Wien. – Die FPÖ setzt ihren Höhenflug in den aktuellen Umfragen fort. Laut einer Erhebung des Meinungsforschungsinstituts INSA, für die zwischen dem 13. und 15. Juli tausend Personen befragt wurden, kämen die Freiheitlichen derzeit auf 39 Prozent der Stimmen. Die ÖVP erreicht demnach nur noch 19 Prozent, die SPÖ 18 Prozent. Die Grünen erreichen acht Prozent, die NEOS sieben Prozent. Damit vergrößert sich der Abstand zwischen der FPÖ und den beiden ehemaligen Großparteien weiter.
Machtverlust in den Ländern rückt näher
Die Entwicklung auf Bundesebene könnte nach Ansicht von Beobachtern schon bald erhebliche Folgen für die Bundesländer haben. Zwar stellen sowohl die ÖVP als auch die SPÖ derzeit mehrere Landeshauptleute, doch die anhaltend schwachen Umfragewerte erhöhen den Druck auf ihre traditionellen Hochburgen.
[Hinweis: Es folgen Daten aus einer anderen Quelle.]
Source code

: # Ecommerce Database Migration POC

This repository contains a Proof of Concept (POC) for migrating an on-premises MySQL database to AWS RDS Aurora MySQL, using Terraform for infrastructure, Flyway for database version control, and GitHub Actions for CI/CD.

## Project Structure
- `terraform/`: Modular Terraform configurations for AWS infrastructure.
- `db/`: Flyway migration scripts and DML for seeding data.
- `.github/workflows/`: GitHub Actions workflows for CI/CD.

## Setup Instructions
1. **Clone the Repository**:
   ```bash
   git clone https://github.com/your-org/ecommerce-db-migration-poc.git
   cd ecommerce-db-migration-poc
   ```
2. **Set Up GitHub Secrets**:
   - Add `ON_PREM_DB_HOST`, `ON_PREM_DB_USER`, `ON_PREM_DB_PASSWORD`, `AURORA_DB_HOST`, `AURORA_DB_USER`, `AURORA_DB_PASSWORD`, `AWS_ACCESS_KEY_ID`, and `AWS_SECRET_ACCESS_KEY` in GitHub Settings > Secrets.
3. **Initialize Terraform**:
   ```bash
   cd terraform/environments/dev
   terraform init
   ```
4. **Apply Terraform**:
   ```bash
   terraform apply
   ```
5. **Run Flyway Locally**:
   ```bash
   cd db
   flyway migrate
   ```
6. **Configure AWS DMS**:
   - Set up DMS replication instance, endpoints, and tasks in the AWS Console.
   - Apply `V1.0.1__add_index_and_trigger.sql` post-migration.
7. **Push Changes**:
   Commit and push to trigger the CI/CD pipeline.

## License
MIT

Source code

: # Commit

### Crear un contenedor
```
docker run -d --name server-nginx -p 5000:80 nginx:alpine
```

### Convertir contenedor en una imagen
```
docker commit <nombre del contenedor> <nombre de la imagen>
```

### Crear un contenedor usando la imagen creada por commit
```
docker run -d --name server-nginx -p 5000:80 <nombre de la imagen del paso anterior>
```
In Niederösterreich und Oberösterreich regiert die FPÖ bereits als Koalitionspartner mit. Die Landtagswahlen 2027 und 2028 könnten die politischen Kräfteverhältnisse in beiden Bundesländern jedoch grundlegend verändern. Dadurch geraten Niederösterreichs Landeshauptfrau Johanna Mikl-Leitner und Oberösterreichs Landeshauptmann Thomas Stelzer zunehmend unter Druck.
Tirol und Kärnten vor spannenden Landtagswahlen
Die Lage in Tirol erscheint derzeit besonders spannend. Laut einer aktuellen Foresight-Erhebung liegen FPÖ und ÖVP mit jeweils 29 Prozent gleichauf. Damit ist der Ausgang der nächsten Landtagswahl völlig offen. Auch in Kärnten könnte sich das politische Kräfteverhältnis verschieben. Nach dem angekündigten Rückzug von Landeshauptmann Peter Kaiser droht der SPÖ der Verlust ihrer bisherigen Führungsrolle. Laut einer IFDD-Umfrage erreichen die Sozialdemokraten derzeit nur 34 Prozent, während die FPÖ bereits bei 32 Prozent liegt.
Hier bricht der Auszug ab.